INCLUSIVITY DONE RIGHT

Ahead of WWDC, Speechify has won the 2025 Apple Design Award for Inclusivity. The developers say this is the most popular app in the world to have anything read out loud to you, with hundreds of voices and more than 50 languages available. The proposition is simple — turn any written text into audio, be it from a document, a scan, a PDF file or a web page. “The app offers an approachable UI with a variety of accessibility features – Dynamic Type and VoiceOver among them – that make it an instantly helpful tool for everyone: students, professionals, and leisure readers, as well as auditory learners and people with low vision. The design team clearly worked to reduce cognitive load all throughout the app too,” Speechify’s Founder & CEO, Cliff Weitzman, tells us. You’ll see them on the WWDC main stage.
OPENAI’S FUNDING PUSH
OpenAI has shared details on the next phase of its AI for Impact Accelerator in India. The key statistics include expanded funding and technical support to 11 nonprofits that use AI across multiple domains including across healthcare, education and agriculture, and that brings the total value of technical grants to $150,000. The new solution developers include Educate Girls, Rocket Learning, Noora Health and Digital Green. “These organisations are solving some of the country’s most complex challenges with ingenuity and empathy. The AI for Impact Accelerator – now part of OpenAI Academy – is our way of learning from them, while ensuring frontier technology is being shaped by and in service of real communities,” Pragya Misra, Policy & Partnerships Lead for OpenAI India, tells us.
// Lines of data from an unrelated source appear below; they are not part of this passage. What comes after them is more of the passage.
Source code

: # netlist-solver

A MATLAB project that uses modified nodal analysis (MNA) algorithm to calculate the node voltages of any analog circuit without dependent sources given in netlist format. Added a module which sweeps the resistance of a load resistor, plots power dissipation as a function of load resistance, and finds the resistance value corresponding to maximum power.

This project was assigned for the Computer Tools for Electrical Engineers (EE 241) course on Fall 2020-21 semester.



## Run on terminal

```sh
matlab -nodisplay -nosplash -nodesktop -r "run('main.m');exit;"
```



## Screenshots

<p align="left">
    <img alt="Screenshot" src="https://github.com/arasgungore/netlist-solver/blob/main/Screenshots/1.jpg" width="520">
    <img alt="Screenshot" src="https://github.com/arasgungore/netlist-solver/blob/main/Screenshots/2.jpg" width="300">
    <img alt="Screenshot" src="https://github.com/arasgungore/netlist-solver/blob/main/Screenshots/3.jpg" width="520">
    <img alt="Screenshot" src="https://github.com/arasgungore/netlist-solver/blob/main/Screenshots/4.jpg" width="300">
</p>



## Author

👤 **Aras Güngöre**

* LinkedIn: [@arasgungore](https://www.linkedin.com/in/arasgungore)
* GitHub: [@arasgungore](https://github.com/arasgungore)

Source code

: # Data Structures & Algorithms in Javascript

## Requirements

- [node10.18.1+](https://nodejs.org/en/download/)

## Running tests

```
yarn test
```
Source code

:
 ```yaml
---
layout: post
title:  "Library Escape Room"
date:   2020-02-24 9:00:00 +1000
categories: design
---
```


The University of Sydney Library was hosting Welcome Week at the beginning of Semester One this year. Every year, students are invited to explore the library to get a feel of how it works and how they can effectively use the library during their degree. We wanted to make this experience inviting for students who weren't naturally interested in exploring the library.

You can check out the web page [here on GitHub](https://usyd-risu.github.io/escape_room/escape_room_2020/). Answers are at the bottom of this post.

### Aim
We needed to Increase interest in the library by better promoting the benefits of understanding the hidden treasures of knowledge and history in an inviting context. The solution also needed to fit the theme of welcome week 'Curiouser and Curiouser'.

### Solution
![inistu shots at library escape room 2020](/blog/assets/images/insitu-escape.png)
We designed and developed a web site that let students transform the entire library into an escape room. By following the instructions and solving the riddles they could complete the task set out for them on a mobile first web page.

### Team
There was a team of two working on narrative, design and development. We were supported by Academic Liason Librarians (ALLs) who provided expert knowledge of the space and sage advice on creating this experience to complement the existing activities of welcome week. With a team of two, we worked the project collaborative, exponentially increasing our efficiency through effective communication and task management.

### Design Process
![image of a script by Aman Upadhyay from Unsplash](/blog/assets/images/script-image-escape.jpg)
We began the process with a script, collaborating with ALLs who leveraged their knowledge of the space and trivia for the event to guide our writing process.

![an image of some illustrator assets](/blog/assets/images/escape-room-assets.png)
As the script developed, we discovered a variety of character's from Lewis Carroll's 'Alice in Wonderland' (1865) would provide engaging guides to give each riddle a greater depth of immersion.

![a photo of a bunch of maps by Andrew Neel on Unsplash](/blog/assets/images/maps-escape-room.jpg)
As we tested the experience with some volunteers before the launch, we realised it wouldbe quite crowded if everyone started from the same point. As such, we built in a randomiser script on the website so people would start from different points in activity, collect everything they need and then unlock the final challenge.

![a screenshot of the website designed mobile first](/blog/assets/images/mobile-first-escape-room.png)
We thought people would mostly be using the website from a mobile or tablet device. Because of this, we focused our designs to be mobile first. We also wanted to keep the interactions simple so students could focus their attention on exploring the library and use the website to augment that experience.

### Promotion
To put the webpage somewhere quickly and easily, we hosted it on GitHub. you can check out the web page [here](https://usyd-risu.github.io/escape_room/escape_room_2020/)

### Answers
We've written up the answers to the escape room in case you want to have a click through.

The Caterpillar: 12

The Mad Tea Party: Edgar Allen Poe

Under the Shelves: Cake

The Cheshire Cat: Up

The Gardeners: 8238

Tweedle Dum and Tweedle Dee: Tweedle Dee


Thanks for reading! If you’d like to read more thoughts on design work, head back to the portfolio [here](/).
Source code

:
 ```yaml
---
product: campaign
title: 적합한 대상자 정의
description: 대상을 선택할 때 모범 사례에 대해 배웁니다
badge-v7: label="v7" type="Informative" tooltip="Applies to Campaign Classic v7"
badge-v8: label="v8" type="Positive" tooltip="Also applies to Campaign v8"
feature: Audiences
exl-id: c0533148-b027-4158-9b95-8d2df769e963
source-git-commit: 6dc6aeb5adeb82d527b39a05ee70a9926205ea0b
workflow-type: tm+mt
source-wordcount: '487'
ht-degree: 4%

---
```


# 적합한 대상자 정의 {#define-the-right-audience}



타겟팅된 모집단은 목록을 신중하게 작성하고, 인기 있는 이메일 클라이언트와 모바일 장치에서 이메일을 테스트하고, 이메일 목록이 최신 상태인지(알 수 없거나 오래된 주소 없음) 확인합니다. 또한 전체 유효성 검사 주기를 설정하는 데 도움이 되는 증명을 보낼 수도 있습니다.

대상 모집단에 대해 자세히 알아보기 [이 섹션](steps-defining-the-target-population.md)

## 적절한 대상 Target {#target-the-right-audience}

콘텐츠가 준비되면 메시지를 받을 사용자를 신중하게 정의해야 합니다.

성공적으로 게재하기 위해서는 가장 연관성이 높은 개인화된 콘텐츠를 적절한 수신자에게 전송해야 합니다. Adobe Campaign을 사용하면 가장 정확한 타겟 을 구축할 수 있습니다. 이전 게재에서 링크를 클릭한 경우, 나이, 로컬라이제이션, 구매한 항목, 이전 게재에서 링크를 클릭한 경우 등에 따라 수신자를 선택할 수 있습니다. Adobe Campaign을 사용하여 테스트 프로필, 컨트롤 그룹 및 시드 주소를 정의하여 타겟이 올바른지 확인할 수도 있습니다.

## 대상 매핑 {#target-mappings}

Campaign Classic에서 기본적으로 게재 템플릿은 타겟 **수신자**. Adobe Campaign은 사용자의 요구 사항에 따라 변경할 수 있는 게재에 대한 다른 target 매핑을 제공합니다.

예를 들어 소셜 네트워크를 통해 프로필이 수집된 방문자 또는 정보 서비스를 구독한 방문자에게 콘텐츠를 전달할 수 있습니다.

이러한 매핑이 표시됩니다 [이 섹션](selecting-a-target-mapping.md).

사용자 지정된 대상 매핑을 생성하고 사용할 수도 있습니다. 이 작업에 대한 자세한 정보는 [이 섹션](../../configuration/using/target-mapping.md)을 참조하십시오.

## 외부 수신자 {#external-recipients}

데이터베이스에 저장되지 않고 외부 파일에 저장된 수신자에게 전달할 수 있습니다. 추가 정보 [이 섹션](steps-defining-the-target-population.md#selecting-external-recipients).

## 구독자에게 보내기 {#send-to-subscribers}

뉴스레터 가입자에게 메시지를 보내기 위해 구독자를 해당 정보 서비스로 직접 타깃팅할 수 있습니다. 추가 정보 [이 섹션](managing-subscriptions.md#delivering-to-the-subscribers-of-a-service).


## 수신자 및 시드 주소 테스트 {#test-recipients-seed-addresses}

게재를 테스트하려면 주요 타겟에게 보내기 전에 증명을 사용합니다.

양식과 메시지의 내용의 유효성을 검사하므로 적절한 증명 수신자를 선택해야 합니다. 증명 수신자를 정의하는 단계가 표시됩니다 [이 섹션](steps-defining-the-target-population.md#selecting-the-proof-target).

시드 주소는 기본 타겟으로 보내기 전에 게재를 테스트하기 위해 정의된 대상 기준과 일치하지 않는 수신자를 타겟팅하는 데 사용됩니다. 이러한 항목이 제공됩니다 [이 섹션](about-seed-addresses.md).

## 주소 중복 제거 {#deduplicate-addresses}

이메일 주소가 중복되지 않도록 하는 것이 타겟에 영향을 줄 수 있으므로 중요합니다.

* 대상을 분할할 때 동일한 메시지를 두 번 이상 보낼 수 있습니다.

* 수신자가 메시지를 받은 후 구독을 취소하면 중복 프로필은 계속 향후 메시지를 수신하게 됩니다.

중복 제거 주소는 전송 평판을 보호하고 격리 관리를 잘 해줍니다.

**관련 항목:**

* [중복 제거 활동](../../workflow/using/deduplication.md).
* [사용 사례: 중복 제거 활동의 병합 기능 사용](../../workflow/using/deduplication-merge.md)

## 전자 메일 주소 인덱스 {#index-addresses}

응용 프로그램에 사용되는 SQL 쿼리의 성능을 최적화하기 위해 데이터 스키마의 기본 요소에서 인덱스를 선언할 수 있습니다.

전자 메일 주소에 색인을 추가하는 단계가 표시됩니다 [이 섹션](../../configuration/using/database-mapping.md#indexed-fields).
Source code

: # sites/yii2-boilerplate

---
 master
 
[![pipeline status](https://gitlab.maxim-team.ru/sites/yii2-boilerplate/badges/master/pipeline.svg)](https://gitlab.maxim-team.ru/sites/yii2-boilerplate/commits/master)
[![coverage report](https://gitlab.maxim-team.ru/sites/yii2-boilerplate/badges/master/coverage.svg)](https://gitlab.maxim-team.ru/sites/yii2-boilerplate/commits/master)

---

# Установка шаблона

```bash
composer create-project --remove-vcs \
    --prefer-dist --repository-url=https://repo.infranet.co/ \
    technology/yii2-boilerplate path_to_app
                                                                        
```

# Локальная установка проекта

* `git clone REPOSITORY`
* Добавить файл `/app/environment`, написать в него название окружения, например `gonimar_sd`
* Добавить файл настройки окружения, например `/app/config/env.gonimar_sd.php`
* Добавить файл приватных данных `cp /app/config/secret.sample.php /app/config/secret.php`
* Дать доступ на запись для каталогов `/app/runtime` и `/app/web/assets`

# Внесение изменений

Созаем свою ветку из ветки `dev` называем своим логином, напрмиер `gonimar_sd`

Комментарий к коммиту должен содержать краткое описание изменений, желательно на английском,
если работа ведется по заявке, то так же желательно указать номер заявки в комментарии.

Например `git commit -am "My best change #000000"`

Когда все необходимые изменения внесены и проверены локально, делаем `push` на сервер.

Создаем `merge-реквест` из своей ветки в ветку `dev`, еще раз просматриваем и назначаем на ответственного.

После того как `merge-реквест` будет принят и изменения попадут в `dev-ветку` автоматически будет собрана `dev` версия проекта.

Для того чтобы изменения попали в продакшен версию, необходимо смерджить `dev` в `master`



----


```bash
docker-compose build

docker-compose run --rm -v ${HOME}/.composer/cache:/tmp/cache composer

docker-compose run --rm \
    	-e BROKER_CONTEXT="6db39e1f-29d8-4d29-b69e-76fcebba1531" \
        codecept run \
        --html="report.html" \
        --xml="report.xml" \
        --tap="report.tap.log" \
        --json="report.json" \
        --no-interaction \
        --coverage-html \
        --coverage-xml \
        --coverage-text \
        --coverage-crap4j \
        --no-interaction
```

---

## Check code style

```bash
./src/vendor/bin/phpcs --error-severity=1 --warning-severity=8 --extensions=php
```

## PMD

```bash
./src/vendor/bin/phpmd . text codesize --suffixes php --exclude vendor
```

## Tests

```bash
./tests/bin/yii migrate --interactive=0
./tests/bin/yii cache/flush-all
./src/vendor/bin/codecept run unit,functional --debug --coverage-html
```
Rocket Learning, for instance, is using WhatsApp and generative AI to deliver personalised early learning experiences for parents and daycare workers, in the hope of improving school readiness across underserved communities. They claim to have reached 4 million children across 11 states. Digital Green is an attempt at scaling peer-to-peer agricultural learning, with curated insights and crop recommendations, to help boost agriculture. Educate Girls claims to have re-enrolled over 2 million girls, and improved learning processes for as many as 2.4 million children across 30,000 villages, while using AI to identify out-of-school girls and help with faster re-enrolment.